Work through the entries below line by line and give the number of lines with the string "what", nothing else.
:::::
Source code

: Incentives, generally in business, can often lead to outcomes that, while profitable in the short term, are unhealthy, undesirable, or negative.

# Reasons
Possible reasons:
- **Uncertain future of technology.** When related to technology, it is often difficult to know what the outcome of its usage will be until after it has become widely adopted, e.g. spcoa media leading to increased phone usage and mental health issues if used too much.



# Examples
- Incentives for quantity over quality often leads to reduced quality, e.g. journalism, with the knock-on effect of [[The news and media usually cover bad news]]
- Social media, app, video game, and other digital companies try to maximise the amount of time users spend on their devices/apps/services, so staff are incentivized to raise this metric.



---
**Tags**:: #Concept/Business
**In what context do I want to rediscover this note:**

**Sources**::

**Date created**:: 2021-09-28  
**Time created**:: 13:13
:::::
* _Output below_:
2